Available records START

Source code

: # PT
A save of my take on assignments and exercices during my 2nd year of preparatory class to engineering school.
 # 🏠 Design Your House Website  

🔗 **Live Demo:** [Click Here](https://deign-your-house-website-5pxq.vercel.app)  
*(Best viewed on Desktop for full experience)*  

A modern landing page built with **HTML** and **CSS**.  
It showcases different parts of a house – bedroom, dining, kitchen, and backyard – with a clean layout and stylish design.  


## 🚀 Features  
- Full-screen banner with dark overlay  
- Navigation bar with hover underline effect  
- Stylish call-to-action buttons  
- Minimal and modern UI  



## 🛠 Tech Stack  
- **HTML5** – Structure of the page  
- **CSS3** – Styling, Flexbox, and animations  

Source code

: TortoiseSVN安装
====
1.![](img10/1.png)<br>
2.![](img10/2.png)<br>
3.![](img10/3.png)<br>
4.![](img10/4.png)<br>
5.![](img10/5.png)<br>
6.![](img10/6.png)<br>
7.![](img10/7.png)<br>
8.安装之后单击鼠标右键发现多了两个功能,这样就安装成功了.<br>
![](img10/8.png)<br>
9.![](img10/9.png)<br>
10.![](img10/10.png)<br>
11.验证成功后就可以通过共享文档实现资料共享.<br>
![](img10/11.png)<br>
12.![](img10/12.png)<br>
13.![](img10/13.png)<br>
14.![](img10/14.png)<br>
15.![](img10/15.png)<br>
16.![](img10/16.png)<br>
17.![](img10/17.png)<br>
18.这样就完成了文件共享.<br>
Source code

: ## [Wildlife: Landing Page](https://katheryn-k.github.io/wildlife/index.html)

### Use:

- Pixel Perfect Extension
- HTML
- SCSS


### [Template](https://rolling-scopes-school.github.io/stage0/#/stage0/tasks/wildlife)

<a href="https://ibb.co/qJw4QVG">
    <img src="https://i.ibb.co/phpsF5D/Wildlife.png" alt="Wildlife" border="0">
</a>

Available records END

■ What you should do
Without altering a single word, transcribe the entries above.

■ Task result
Source code

: # PT
A save of my take on assignments and exercices during my 2nd year of preparatory class to engineering school.
 # 🏠 Design Your House Website  

🔗 **Live Demo:** [Click Here](https://deign-your-house-website-5pxq.vercel.app)  
*(Best viewed on Desktop for full experience)*  

A modern landing page built with **HTML** and **CSS**.  
It showcases different parts of a house – bedroom, dining, kitchen, and backyard – with a clean layout and stylish design.  


## 🚀 Features  
- Full-screen banner with dark overlay  
- Navigation bar with hover underline effect  
- Stylish call-to-action buttons  
- Minimal and modern UI  



## 🛠 Tech Stack  
- **HTML5** – Structure of the page  
- **CSS3** – Styling, Flexbox, and animations  

Source code

: TortoiseSVN安装
====
1.![](img10/1.png)<br>
2.![](img10/2.png)<br>
3.![](img10/3.png)<br>
4.![](img10/4.png)<br>
5.![](img10/5.png)<br>
6.![](img10/6.png)<br>
7.![](img10/7.png)<br>
8.安装之后单击鼠标右键发现多了两个功能,这样就安装成功了.<br>
![](img10/8.png)<br>
9.![](img10/9.png)<br>
10.![](img10/10.png)<br>
11.验证成功后就可以通过共享文档实现资料共享.<br>
![](img10/11.png)<br>
12.![](img10/12.png)<br>
13.![](img10/13.png)<br>
14.![](img10/14.png)<br>
15.![](img10/15.png)<br>
16.![](img10/16.png)<br>
17.![](img10/17.png)<br>
18.这样就完成了文件共享.<br>
Source code

: ## [Wildlife: Landing Page](https://katheryn-k.github.io/wildlife/index.html)

### Use:

- Pixel Perfect Extension
- HTML
- SCSS


### [Template](https://rolling-scopes-school.github.io/stage0/#/stage0/tasks/wildlife)

<a href="https://ibb.co/qJw4QVG">
    <img src="https://i.ibb.co/phpsF5D/Wildlife.png" alt="Wildlife" border="0">
</a>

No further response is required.